EXERCISE PROMPT:
What lines of the listing include the string "blocked"? Show them all.

** THE DATA follows **

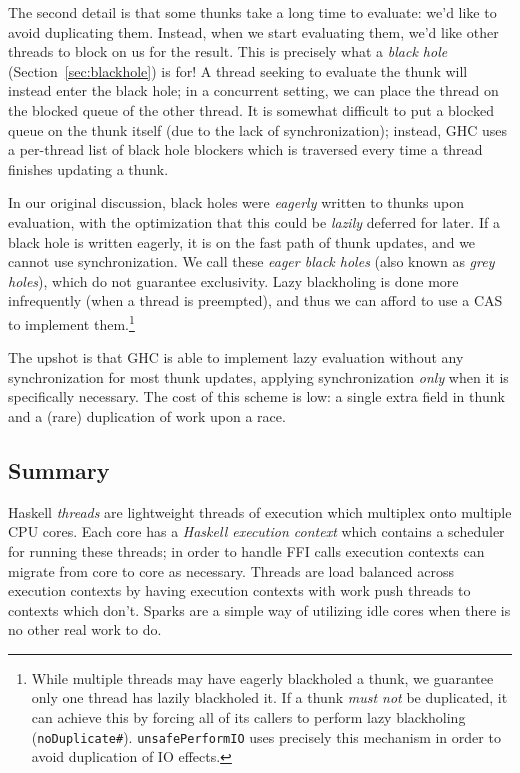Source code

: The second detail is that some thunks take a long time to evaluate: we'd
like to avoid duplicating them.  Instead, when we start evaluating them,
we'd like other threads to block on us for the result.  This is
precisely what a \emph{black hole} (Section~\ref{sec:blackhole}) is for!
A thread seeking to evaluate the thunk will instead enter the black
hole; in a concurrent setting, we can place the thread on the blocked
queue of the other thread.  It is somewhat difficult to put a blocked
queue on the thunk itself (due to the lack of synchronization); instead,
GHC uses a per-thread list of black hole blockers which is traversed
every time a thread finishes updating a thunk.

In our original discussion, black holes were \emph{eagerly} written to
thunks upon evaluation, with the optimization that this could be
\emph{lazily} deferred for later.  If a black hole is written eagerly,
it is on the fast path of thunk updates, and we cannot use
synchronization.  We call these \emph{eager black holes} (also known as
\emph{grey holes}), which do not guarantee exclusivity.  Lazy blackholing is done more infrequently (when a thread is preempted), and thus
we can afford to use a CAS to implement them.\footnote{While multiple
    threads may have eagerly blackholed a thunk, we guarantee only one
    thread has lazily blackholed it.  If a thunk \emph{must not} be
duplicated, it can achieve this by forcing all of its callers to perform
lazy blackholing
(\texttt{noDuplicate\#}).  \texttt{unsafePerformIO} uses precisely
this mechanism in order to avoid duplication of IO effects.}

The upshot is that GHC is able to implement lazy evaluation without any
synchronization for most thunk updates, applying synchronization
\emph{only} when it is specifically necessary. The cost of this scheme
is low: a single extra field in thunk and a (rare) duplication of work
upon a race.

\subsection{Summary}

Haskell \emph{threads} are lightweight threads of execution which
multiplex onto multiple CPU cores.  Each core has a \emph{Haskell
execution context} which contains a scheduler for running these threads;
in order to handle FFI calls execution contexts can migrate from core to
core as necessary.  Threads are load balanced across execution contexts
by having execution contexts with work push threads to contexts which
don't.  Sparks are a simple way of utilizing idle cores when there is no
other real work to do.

** End of THE DATA **
** THE DATA follows **

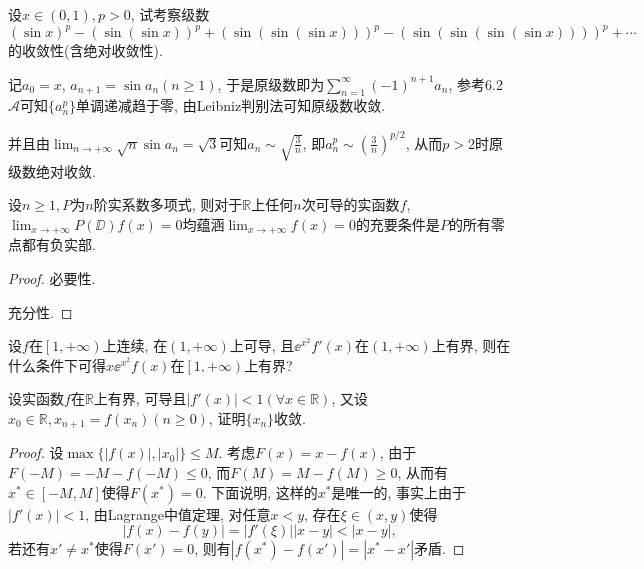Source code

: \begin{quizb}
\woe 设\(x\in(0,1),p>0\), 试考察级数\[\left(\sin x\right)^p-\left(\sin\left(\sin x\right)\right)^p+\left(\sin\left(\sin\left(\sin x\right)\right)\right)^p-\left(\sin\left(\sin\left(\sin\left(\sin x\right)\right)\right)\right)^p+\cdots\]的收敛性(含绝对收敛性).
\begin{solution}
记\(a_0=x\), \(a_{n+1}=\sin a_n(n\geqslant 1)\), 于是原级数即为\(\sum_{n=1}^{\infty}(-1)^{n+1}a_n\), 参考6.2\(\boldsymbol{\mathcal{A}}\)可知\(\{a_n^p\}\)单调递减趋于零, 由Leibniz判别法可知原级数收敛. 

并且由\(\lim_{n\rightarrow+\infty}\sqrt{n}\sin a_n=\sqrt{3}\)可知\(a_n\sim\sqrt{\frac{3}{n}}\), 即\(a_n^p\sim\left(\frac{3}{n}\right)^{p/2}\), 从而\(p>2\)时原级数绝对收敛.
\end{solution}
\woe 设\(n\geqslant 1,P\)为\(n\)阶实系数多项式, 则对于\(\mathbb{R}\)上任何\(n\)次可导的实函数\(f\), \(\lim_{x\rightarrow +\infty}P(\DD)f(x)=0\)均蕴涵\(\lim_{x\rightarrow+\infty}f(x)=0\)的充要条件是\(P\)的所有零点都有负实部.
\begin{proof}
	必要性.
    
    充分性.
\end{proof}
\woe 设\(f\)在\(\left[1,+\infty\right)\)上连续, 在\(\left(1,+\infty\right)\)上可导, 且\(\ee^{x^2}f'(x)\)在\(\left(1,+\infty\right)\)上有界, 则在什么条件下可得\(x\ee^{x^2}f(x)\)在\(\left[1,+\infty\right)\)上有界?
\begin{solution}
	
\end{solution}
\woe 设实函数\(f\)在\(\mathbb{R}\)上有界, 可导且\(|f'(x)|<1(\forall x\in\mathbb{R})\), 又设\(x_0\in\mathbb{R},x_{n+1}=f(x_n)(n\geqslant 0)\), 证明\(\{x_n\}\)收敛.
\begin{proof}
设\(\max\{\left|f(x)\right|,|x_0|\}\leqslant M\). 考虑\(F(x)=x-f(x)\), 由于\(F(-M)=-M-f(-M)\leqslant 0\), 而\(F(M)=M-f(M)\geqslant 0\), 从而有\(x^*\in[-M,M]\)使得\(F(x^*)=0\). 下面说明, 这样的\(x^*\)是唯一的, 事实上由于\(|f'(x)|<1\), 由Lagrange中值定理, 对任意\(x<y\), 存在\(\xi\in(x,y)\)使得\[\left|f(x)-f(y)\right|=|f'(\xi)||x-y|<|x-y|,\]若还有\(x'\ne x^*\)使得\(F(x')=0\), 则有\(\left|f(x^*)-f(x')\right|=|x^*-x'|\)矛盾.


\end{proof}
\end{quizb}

** End of THE DATA **

RESULT BELOW:
hole; in a concurrent setting, we can place the thread on the blocked
queue of the other thread.  It is somewhat difficult to put a blocked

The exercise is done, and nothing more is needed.